Ottawa is essentially opening a door that has historically been reserved for large, established defence primes. The question is whether smaller firms are ready to walk through it – because the biggest barrier won’t be your capabilities. It will be your proposals.

Key Takeaways

  • Canada’s Defence Industrial Strategy explicitly targets SMB growth, projecting $5.1 billion in annual revenue increases for small and medium-sized defence contractors.
  • The Federal Government plans to increase the share of defence acquisitions awarded to Canadian firms to 70 per cent, creating unprecedented domestic opportunity.
  • Smaller firms entering defence procurement for the first time face a steep learning curve: defence evaluators score proposals far more rigorously than in most commercial or municipal processes.
  • The five most common proposal weaknesses we see from growing firms – no win strategy, firm-centric language, generic claims, buried key messages, and thin project references – are the same ones that get proposals eliminated in defence procurement.
  • A professional proposal evaluation gives your team a crash course in what defence-grade proposals actually look like, before you learn those lessons the expensive way.

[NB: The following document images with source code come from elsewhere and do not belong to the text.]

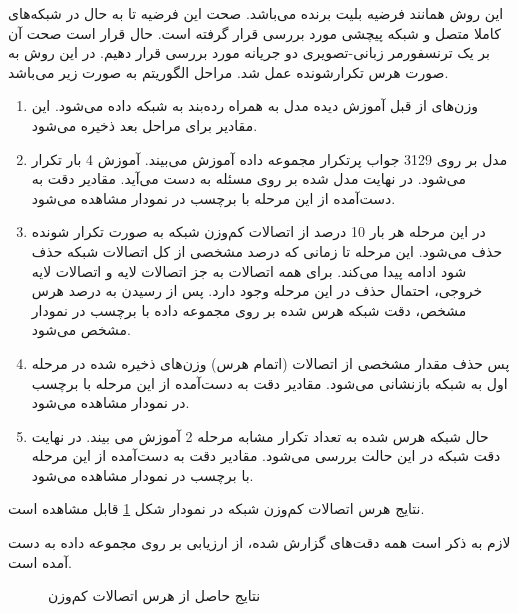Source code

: این روش همانند فرضیه بلیت برنده
می‌باشد. صحت این فرضیه تا به حال در شبکه‌های کاملا متصل و شبکه پیچشی مورد بررسی قرار گرفته است. حال قرار است صحت آن بر یک ترنسفورمر زبانی-تصویری دو جریانه
 مورد بررسی قرار دهیم.
در این روش به صورت هرس تکرارشونده
عمل شد. مراحل الگوریتم به صورت زیر می‌باشد.
\begin{enumerate}
	\item وزن‌های از قبل آموزش دیده مدل
	به همراه رده‌بند
	به شبکه داده می‌شود. این مقادیر برای مراحل بعد ذخیره می‌شود.
	\item مدل بر روی 3129 جواب پرتکرار مجموعه داده
	آموزش می‌بیند. آموزش  4 بار تکرار
	می‌شود. در نهایت مدل
	شده بر روی مسئله
 به دست می‌آید.	مقادیر دقت به دست‌آمده از این مرحله با برچسب
 در نمودار‌ مشاهده می‌شود.
	\item
	در این مرحله هر بار 10 درصد از اتصالات کم‌وزن شبکه به صورت تکرار شونده حذف می‌شود. این مرحله تا زمانی که درصد مشخصی از کل اتصالات شبکه حذف شود ادامه پیدا می‌کند. برای همه اتصالات به جز اتصالات لایه 
	و اتصالات لایه خروجی، احتمال حذف در این مرحله وجود دارد. پس از رسیدن به درصد هرس مشخص، دقت شبکه هرس شده بر روی مجموعه داده 
	با برچسب 
	در نمودار مشخص می‌شود.
	\item پس حذف مقدار مشخصی از اتصالات (اتمام هرس) وزن‌های ذخیره شده در مرحله اول به شبکه بازنشانی
	 می‌شود. مقادیر دقت به دست‌آمده از این مرحله با برچسب
	در نمودار‌ مشاهده می‌شود.
	\item حال شبکه هرس شده به تعداد تکرار مشابه مرحله 2 آموزش می بیند. در نهایت دقت شبکه در این حالت بررسی می‌شود. مقادیر دقت به دست‌آمده از این مرحله با برچسب
	در نمودار‌ مشاهده می‌شود.
\end{enumerate}

نتایج هرس اتصالات کم‌وزن شبکه
 در نمودار شکل \ref{low_pruning} قابل مشاهده است.

لازم به ذکر است همه دقت‌های گزارش شده، از ارزیابی بر روی مجموعه داده 
به دست آمده است.

\begin{figure}[H]
	\caption{نتایج حاصل از هرس اتصالات کم‌وزن}
	\label{low_pruning}
\end{figure}



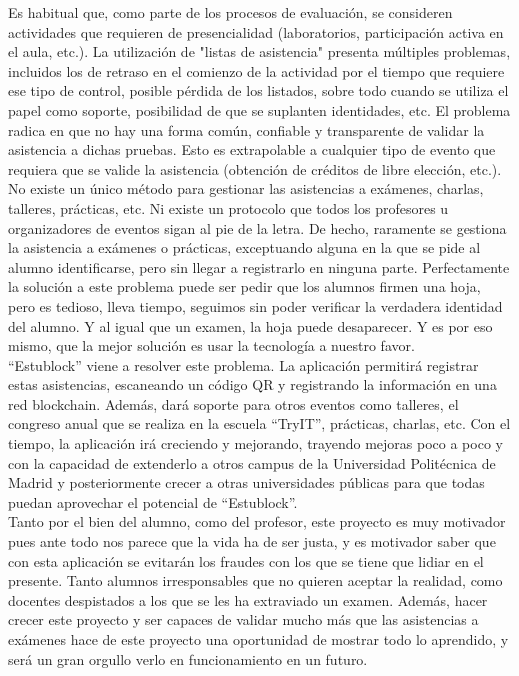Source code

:   Es habitual que, como parte de los procesos de evaluación, se consideren actividades que requieren de presencialidad (laboratorios, participación activa en el aula, etc.). La utilización de "listas de asistencia" presenta múltiples problemas, incluidos los de retraso en el comienzo de la actividad por el tiempo que requiere ese tipo de control, posible pérdida de los listados, sobre todo cuando se utiliza el papel como soporte, posibilidad de que se suplanten identidades, etc. El problema radica en que no hay una forma común, confiable y transparente de validar la asistencia a dichas pruebas. Esto es extrapolable a cualquier tipo de evento que requiera que se valide la asistencia (obtención de créditos de libre elección, etc.). \\

  No existe un único método para gestionar las asistencias a exámenes, charlas, talleres, prácticas, etc. Ni existe un protocolo que todos los profesores u organizadores de eventos sigan al pie de la letra. De hecho, raramente se gestiona la asistencia a exámenes o prácticas, exceptuando alguna en la que se pide al alumno identificarse, pero sin llegar a registrarlo en ninguna parte. Perfectamente la solución a este problema puede ser pedir que los alumnos firmen una hoja, pero es tedioso, lleva tiempo, seguimos sin poder verificar la verdadera identidad del alumno. Y al igual que un examen, la hoja puede desaparecer. Y es por eso mismo, que la mejor solución es usar la tecnología a nuestro favor. \\

``Estublock'' viene a resolver este problema. La aplicación permitirá registrar estas asistencias, escaneando un código QR y registrando la información en una red blockchain. Además, dará soporte para otros eventos como talleres, el congreso anual que se realiza en la escuela ``TryIT'', prácticas, charlas, etc. Con el tiempo, la aplicación irá creciendo y mejorando, trayendo mejoras poco a poco y con la capacidad de extenderlo a otros campus de la Universidad Politécnica de Madrid y posteriormente crecer a otras universidades públicas para que todas puedan aprovechar el potencial de ``Estublock''. \\

Tanto por el bien del alumno, como del profesor, este proyecto es muy motivador pues ante todo nos parece que la vida ha de ser justa, y es motivador saber que con esta aplicación se evitarán los fraudes con los que se tiene que lidiar en el presente. Tanto alumnos irresponsables que no quieren aceptar la realidad, como docentes despistados a los que se les ha extraviado un examen. Además, hacer crecer este proyecto y ser capaces de validar mucho más que las asistencias a exámenes hace de este proyecto una oportunidad de mostrar todo lo aprendido, y será un gran orgullo verlo en funcionamiento en un futuro. \\

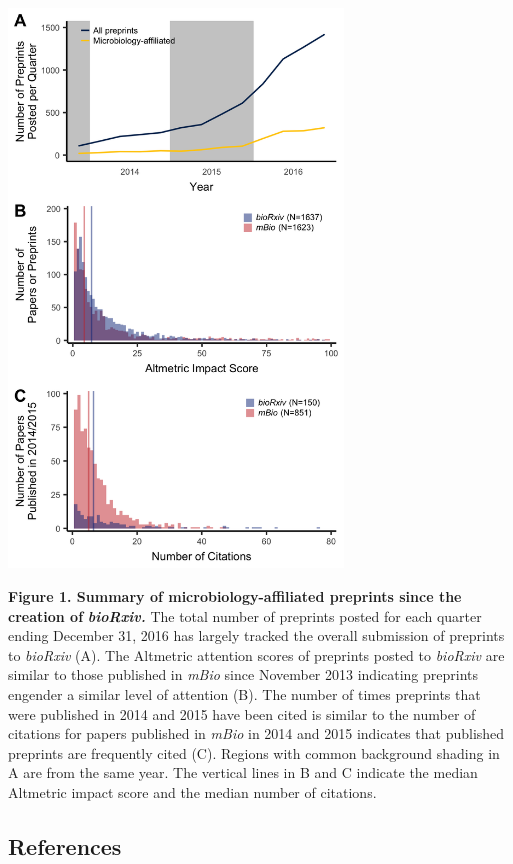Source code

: \documentclass[11pt,]{article}
\begin{document}
\newpage

\includegraphics[width=3.5in]{../figures/figure1.png}

\textbf{Figure 1. Summary of microbiology-affiliated preprints since the
creation of} \textbf{\emph{bioRxiv.}} The total number of preprints
posted for each quarter ending December 31, 2016 has largely tracked the
overall submission of preprints to \emph{bioRxiv} (A). The Altmetric
attention scores of preprints posted to \emph{bioRxiv} are similar to
those published in \emph{mBio} since November 2013 indicating preprints
engender a similar level of attention (B). The number of times preprints
that were published in 2014 and 2015 have been cited is similar to the
number of citations for papers published in \emph{mBio} in 2014 and 2015
indicates that published preprints are frequently cited (C). Regions
with common background shading in A are from the same year. The vertical
lines in B and C indicate the median Altmetric impact score and the
median number of citations.

\newpage

\subsection*{References}\label{references}
\end{document}
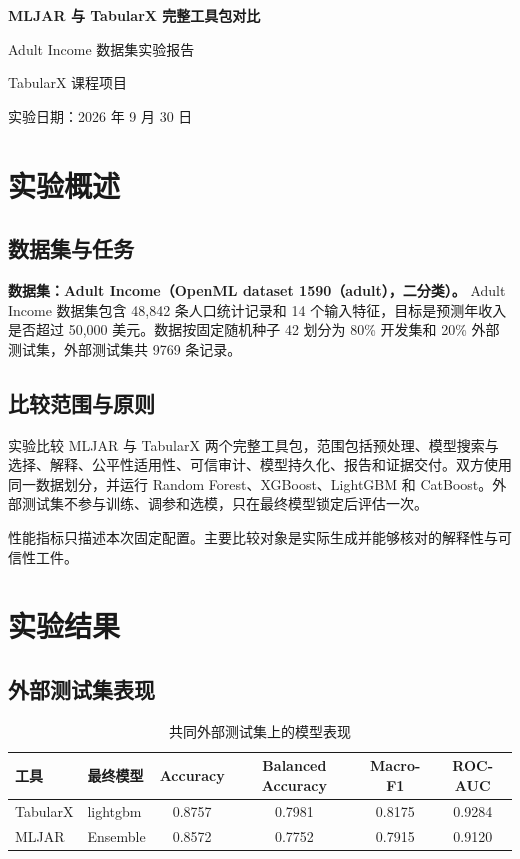 \documentclass[degree=bachelor,language=chinese,fontset=fandol]{thuthesis}
\begin{document}
\begin{titlepage}
  \centering
  \vspace*{2.3cm}
  {\bfseries MLJAR 与 TabularX 完整工具包对比\par}
  \vspace{1.2cm}
  {Adult Income 数据集实验报告\par}
  \vspace{2.2cm}
  {TabularX 课程项目\par}
  \vfill
  {实验日期：2026 年 9 月 30 日\par}
  \vspace{1.2cm}
\end{titlepage}

\frontmatter
\tableofcontents
\mainmatter
\chapter{实验概述}
\section{数据集与任务}
\textbf{数据集：Adult Income（OpenML dataset 1590（adult），二分类）。}
Adult Income 数据集包含 48,842 条人口统计记录和 14 个输入特征，目标是预测年收入是否超过 50,000 美元。数据按固定随机种子 42 划分为 80\% 开发集和 20\% 外部测试集，外部测试集共 9769 条记录。

\section{比较范围与原则}
实验比较 MLJAR 与 TabularX 两个完整工具包，范围包括预处理、模型搜索与选择、解释、公平性适用性、可信审计、模型持久化、报告和证据交付。双方使用同一数据划分，并运行 Random Forest、XGBoost、LightGBM 和 CatBoost。外部测试集不参与训练、调参和选模，只在最终模型锁定后评估一次。

性能指标只描述本次固定配置。主要比较对象是实际生成并能够核对的解释性与可信性工件。

\chapter{实验结果}
\section{外部测试集表现}
\begin{table}[htbp]
  \centering
  \small
  \caption{共同外部测试集上的模型表现}
  \begin{tabular}{llcccc}
    \toprule
    工具 & 最终模型 & Accuracy & Balanced Accuracy & Macro-F1 & ROC-AUC \\
    \midrule
    TabularX & lightgbm & 0.8757 & 0.7981 & 0.8175 & 0.9284 \\
    MLJAR & Ensemble & 0.8572 & 0.7752 & 0.7915 & 0.9120 \\
    \bottomrule
  \end{tabular}
\end{table}
\end{document}
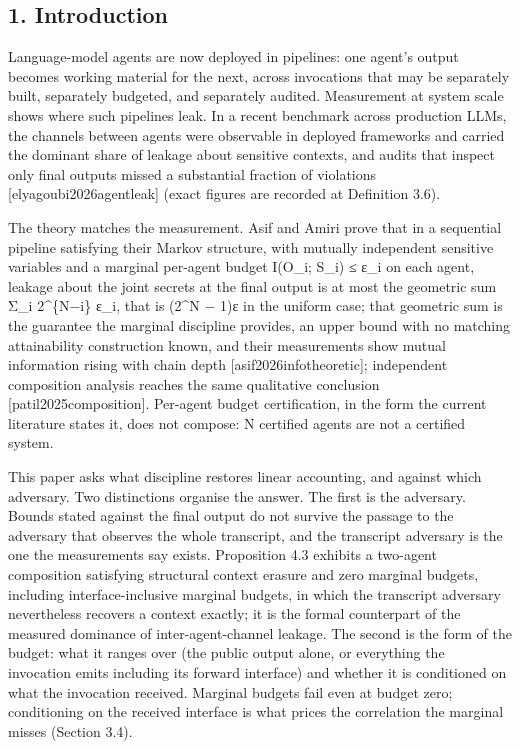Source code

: \documentclass[
  11pt,
]{article}
\begin{document}
\subsection{1. Introduction}\label{introduction}

Language-model agents are now deployed in pipelines: one agent's output
becomes working material for the next, across invocations that may be
separately built, separately budgeted, and separately audited.
Measurement at system scale shows where such pipelines leak. In a recent
benchmark across production LLMs, the channels between agents were
observable in deployed frameworks and carried the dominant share of
leakage about sensitive contexts, and audits that inspect only final
outputs missed a substantial fraction of violations
{[}elyagoubi2026agentleak{]} (exact figures are recorded at Definition
3.6).

The theory matches the measurement. Asif and Amiri prove that in a
sequential pipeline satisfying their Markov structure, with mutually
independent sensitive variables and a marginal per-agent budget I(O\_i;
S\_i) ≤ ε\_i on each agent, leakage about the joint secrets at the final
output is at most the geometric sum Σ\_i 2\^{}\{N−i\} ε\_i, that is
(2\^{}N − 1)ε in the uniform case; that geometric sum is the guarantee
the marginal discipline provides, an upper bound with no matching
attainability construction known, and their measurements show mutual
information rising with chain depth {[}asif2026infotheoretic{]};
independent composition analysis reaches the same qualitative conclusion
{[}patil2025composition{]}. Per-agent budget certification, in the form
the current literature states it, does not compose: N certified agents
are not a certified system.

This paper asks what discipline restores linear accounting, and against
which adversary. Two distinctions organise the answer. The first is the
adversary. Bounds stated against the final output do not survive the
passage to the adversary that observes the whole transcript, and the
transcript adversary is the one the measurements say exists. Proposition
4.3 exhibits a two-agent composition satisfying structural context
erasure and zero marginal budgets, including interface-inclusive
marginal budgets, in which the transcript adversary nevertheless
recovers a context exactly; it is the formal counterpart of the measured
dominance of inter-agent-channel leakage. The second is the form of the
budget: what it ranges over (the public output alone, or everything the
invocation emits including its forward interface) and whether it is
conditioned on what the invocation received. Marginal budgets fail even
at budget zero; conditioning on the received interface is what prices
the correlation the marginal misses (Section 3.4).
\end{document}
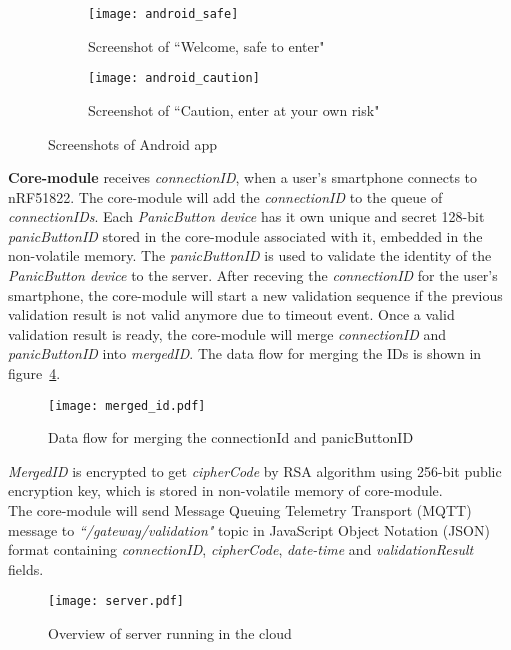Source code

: \begin{figure}[H]
\begin{subfigure}{.5\textwidth}
  \centering
  \texttt{[image: android\_safe]}
  \caption{Screenshot of ``Welcome, safe to enter"}
  \label{fig:android_safe}
\end{subfigure}%
\begin{subfigure}{.5\textwidth}
  \centering
  \texttt{[image: android\_caution]}
  \caption{Screenshot of ``Caution, enter at your own risk"}
  \label{fig:android_caution}
\end{subfigure}
\caption{Screenshots of Android app}
\label{fig:android_screenshot}
\end{figure}



\textbf{Core-module} receives \emph{connectionID}, when a user's smartphone connects to nRF51822. The core-module will add the \emph{connectionID} to the queue of \emph{connectionIDs}. Each \emph{PanicButton device} has it own unique and secret 128-bit  \emph{panicButtonID} stored in the core-module associated with it, embedded in the non-volatile memory. The \emph{panicButtonID} is used to validate the identity of the \emph{PanicButton device} to the server.
After receving the \emph{connectionID} for the user's smartphone, the core-module will start a new validation sequence if the previous validation result is not valid anymore due to timeout event. Once a valid validation result is ready, the core-module will merge \emph{connectionID} and \emph{panicButtonID} into \emph{mergedID}. The data flow for merging the IDs is shown in figure~\ref{fig:merged_id}.
\begin{figure}[H]
\centering
\texttt{[image: merged\_id.pdf]}
\caption{Data flow for merging the connectionId and panicButtonID}
\label{fig:merged_id}
\end{figure}
\emph{MergedID} is encrypted to get \emph{cipherCode} by RSA algorithm using 256-bit public encryption key, which is stored in non-volatile memory of core-module.\\
The core-module will send Message Queuing Telemetry Transport (MQTT) message to \emph{``/gateway/validation"} topic in JavaScript Object Notation (JSON) format containing \emph{connectionID}, \emph{cipherCode}, \emph{date-time} and \emph{validationResult} fields.

\begin{figure}[H]
\centering
\texttt{[image: server.pdf]}
\caption{Overview of server running in the cloud}
\label{fig:server}
\end{figure}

Why This Strategy Is Different for Small Businesses

Previous defence spending announcements have often meant more money flowing to the same handful of large contractors. This strategy is different. Ottawa has stated clearly that it intends to grow defence revenues for small and medium-sized businesses and increase the domestic share of defence acquisitions to 70 per cent. The Federal Government plans to pick champions in a field of companies competing for a piece of the country’s expanding defence budget.

The strategy also cites the supply chain vulnerabilities exposed by Russia’s invasion of Ukraine and the COVID-19 pandemic as reasons for building domestic capacity. That means Ottawa isn’t just looking for the cheapest option. It’s looking for reliable Canadian suppliers across cybersecurity, communications, IT services, surveillance technology, data systems, and dozens of other technology categories.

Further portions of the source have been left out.